While researching this paper, I found different types of sources than I was expecting. Many articles on video games are outdated, poorly written, or simply didn't contain much information. Most possible sources were game reviews, tabloid-esque gossip, or talked about events occurring recently in the gaming community. These weren't very helpful for the type of topics I wanted to discuss. When I set out to write this, I expected to find more analyses of video games or game genres as a whole, or perhaps more in-depth writing. Although I did find articles that were in-depth, they were often very niche, scholarly, or outdated. Video games as a culture moves indescribably quickly, with new games always being released. The vast amount of content and places to share said content on the internet makes video games so widespread, it's near impossible to categorize and talk about video games a whole, rather than individual games or franchises. I suppose that's why there are so many game reviews. People are always looking for new games to play, new content to view.

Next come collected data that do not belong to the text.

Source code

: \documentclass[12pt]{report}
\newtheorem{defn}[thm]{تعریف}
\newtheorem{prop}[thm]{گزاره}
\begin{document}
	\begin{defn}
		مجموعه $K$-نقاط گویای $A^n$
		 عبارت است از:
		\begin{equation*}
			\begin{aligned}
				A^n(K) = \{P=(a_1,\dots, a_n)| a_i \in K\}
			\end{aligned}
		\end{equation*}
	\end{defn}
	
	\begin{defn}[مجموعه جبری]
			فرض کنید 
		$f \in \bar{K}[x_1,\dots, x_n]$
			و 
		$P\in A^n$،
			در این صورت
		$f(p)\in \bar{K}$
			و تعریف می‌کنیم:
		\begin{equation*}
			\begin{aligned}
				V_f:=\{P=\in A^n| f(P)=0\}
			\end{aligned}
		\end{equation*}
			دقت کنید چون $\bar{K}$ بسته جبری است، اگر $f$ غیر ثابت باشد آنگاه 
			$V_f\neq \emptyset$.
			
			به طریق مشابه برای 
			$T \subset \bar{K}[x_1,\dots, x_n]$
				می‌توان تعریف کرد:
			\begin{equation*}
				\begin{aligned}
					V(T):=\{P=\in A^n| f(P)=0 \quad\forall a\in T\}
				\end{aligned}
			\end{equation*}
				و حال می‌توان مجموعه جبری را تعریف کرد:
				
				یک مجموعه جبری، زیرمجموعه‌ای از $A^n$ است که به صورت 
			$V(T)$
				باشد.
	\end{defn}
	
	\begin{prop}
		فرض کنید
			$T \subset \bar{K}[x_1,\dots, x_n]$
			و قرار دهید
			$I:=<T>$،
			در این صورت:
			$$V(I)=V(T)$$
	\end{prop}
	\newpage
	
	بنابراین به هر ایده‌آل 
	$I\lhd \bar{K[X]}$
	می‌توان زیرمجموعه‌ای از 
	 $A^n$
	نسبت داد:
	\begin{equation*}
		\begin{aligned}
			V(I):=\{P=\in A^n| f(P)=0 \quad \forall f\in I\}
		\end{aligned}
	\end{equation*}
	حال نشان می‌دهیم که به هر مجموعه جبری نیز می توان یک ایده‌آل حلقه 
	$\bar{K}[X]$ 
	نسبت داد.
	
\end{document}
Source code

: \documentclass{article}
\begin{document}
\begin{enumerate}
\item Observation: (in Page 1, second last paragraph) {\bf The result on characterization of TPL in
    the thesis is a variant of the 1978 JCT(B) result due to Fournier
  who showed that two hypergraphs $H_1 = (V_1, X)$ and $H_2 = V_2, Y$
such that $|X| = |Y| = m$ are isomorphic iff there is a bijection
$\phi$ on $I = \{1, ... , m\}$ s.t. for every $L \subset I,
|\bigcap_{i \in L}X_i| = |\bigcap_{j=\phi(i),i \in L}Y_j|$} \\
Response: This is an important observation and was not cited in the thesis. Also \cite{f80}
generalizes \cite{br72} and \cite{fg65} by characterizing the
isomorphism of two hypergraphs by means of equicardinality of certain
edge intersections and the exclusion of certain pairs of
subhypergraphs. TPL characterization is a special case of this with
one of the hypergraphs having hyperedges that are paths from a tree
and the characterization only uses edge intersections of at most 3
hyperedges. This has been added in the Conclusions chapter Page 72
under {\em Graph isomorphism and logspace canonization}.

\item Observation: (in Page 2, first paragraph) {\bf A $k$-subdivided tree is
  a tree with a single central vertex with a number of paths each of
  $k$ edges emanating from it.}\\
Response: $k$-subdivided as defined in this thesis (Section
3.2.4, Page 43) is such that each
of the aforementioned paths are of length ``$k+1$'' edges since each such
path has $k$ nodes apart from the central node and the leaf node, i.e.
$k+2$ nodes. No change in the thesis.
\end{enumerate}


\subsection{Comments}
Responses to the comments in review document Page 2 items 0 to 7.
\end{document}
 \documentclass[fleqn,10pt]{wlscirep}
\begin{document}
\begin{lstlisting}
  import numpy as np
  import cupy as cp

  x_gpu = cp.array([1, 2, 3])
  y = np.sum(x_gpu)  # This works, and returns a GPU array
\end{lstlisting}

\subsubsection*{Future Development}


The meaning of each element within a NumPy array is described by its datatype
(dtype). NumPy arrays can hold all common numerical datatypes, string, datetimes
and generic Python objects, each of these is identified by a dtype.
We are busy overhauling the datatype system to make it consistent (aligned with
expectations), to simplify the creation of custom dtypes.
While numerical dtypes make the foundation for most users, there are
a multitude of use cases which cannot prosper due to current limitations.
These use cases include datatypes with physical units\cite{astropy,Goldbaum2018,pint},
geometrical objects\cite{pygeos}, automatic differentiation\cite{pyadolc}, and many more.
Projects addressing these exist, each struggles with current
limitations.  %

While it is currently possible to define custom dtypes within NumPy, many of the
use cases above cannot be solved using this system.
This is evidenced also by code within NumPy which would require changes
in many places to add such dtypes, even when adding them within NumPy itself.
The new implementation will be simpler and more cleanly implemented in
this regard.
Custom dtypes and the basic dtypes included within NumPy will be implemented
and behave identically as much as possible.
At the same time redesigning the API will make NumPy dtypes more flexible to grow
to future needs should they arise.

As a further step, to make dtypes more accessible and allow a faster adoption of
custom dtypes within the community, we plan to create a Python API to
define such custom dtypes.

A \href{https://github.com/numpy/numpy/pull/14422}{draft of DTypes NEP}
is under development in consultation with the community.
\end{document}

I did my best to find articles and sources I could use to talk about video games a whole, as a culture, and as a complex and nuanced form of entertainment. Part of my own interest in video games is due to the large variety of games and game content available. I would consider myself fairly knowledgeable about video games, especially after researching this essay. But I don't know much about games as a whole, or why people play them. As much as I love to talk about and watch video games, I don't play them often myself. I wanted to know what made other people love playing video games so much. Both my brothers are very engrossed in their respective games and consoles, and I found myself wondering what compels them to put their time and energy into something that doesn't give me that same satisfaction. Which begs the question, why do people play video games? What keeps them coming back? What makes video games so enjoyable?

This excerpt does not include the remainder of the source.